Gün Zileli'den soluk soluğa bir roman: Mevsimler
Gün Zileli'nin "Mevsimler" adlı romanı İletişim Yayınları'ndan çıktı. Zileli romanda edebiyatçılığı ile önemli bir figürü olduğu Türkiye sol siyasetinin son yarım yüzyıldaki biçimlenişini ve içinde oluştuğu toplumsal ortamı anlatıyor. Yazarın 1950'lerden 12 Eylül'e ve sonrasına ait atmosferi okuruna soluttuğu romanda, ihanetin prelüdü, yalanlar, örgütler, sapmalar, burjuva kuyrukçular, devrimci özeleştiriler ve infazlar da var.
Gün Zileli genellikle siyasi yönüyle bilinse de edebiyatçılığıyla da toplumun karşısına çıkmış bir yazar.
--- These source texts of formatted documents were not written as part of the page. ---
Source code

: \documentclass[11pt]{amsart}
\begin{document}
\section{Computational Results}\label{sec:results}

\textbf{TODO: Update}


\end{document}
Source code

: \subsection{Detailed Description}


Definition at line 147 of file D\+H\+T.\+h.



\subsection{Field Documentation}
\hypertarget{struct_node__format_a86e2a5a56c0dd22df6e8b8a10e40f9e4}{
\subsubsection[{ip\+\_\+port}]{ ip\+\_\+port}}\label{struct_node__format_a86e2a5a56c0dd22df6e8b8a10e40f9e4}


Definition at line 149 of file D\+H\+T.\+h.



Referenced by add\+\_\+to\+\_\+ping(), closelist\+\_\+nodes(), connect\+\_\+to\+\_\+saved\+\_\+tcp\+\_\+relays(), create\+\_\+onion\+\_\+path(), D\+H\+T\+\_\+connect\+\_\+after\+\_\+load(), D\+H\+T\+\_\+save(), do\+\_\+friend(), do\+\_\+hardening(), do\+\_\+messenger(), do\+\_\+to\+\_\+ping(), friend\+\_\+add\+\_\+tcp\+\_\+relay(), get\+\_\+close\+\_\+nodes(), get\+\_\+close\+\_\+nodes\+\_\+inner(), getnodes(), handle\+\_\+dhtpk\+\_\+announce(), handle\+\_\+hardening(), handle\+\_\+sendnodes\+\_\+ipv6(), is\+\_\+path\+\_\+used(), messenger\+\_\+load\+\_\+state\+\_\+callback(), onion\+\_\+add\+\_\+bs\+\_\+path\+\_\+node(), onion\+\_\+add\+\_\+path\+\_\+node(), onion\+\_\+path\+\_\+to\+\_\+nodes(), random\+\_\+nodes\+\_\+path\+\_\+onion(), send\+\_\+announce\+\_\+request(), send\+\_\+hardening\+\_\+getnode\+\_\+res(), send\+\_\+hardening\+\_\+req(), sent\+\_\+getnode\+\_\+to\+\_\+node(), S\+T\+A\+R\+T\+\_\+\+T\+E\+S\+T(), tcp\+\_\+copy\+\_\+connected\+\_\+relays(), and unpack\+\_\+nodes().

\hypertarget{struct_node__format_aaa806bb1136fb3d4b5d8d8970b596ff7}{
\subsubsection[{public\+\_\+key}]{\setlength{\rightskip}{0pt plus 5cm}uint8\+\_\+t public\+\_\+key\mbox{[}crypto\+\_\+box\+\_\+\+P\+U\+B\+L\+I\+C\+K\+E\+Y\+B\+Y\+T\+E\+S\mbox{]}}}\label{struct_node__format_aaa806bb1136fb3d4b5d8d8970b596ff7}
Anı dizisi ve siyasi kitaplarının yanı sıra, Deniz Orada (Sel, 1995), Bahar ve Tipi (Telos, 1997) ve Komün (Yaba, 2007) gibi romanları ve Yüreğe Yağan Kar (Yaba, 2012) kitabın toplanan öyküleri ile daha önce okurla buluşan Zileli'nin son romanı Mevsimler de 9 Eylül'de raflardaki yerini aldı. Zileli, Mevsimler'de 1950'li yılların sonundan 12 Eylül'e ve sonrasına uzanan bir dönemi kahramanlarının çalkantılı yaşamının bir fonu olarak anlatıyor. Kitapta dönemin gençliği, insan ilişkileri, değişen siyaset ve toplumsal ortam ile devrimciler ve örgütler anlatılıyor.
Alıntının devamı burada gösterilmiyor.